China is also interested in investing into strategic transport projects in Lithuania, mainly in the construction of Rail Baltica and the deep-sea port in Klaipėda. However, national security has to be necessarily taken into consideration when deciding on Chinese investments because China focuses on the strategic facilities, such as the railway connection with the EU and the seaport, which are key to the defence of the state. It is also essential to take account of the risk of the possible dominance of Chinese investments in the economic sectors of strategic importance to national security. In view of the fact that the transport sector generates as much as 13 % of Lithuania’s GDP, this could affect political decisions and the competitiveness of local businesses. The risks may arise not so much from Chinese investments as from their scope. Acquisition of shares in individual shipping companies ensures cargo flows from China across our territory and, consequently, higher income for the Lithuanian transport sector. The risk may however result from a dominant position of Chinese companies in the seaport of Klaipėda because that would allow them to dictate their conditions and outrival local businesses. The predominance of the Chinese capital in Lithuania’s strategic transport sector could provide China with political leverage, thus affecting investment, infrastructure development and other areas in Lithuania.
It seems that our foreign policy is becoming pro-communist.

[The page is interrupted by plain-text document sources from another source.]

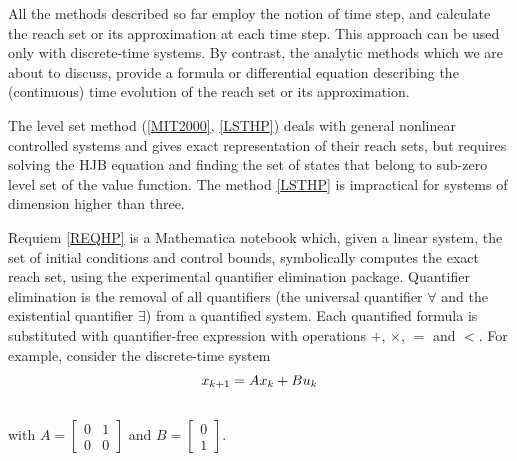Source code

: \documentclass[letterpaper,10pt,english]{sphinxmanual}
\begin{document}
All the methods described so far employ the notion of time step, and
calculate the reach set or its approximation at each time step. This
approach can be used only with discrete-time systems. By contrast, the
analytic methods which we are about to discuss, provide a formula or
differential equation describing the (continuous) time evolution of the
reach set or its approximation.

The level set method ({\hyperref[chap_intro:mit2000]{{[}MIT2000{]}}}, {\hyperref[chap_intro:lsthp]{{[}LSTHP{]}}})
deals with general nonlinear controlled systems and gives
exact representation of their reach sets, but requires solving the HJB
equation and finding the set of states that belong to sub-zero level set
of the value function. The method {\hyperref[chap_intro:lsthp]{{[}LSTHP{]}}} is
impractical for systems of dimension higher than three.

Requiem {\hyperref[chap_intro:reqhp]{{[}REQHP{]}}} is a Mathematica notebook which, given a
linear system, the set of initial conditions and control bounds,
symbolically computes the exact reach set, using the experimental
quantifier elimination package. Quantifier elimination is the removal of
all quantifiers (the universal quantifier $\forall$ and the
existential quantifier $\exists$) from a quantified system. Each
quantified formula is substituted with quantifier-free expression with
operations $+$, $\times$, $=$ and $<$. For
example, consider the discrete-time system
\begin{gather}
\begin{split}x_{k+1} = Ax_k + Bu_k\end{split}\notag\\\begin{split}\end{split}\notag
\end{gather}
with $A=\left[\begin{array}{cc}0 & 1\\0 & 0\end{array}\right]$
and $B=\left[\begin{array}{c}0\\1\end{array}\right]$.
\end{document}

The external policy was once Lithuania’s trademark to be taken pride in; our decisions once determined our own destiny; our each move was once important to the world. However, now we are in a situation without a clear direction of travel. Drifting downstream is also not a way out because life in our geopolitical environment requires continuous creativity, setting of goals, knowledge and ability to organise ourselves and to act in our national interests. If a clear policy is not formulated, we will fall victim to the policies of other states, as it is already slowly happening with Lithuania led by Mr Skvernelis.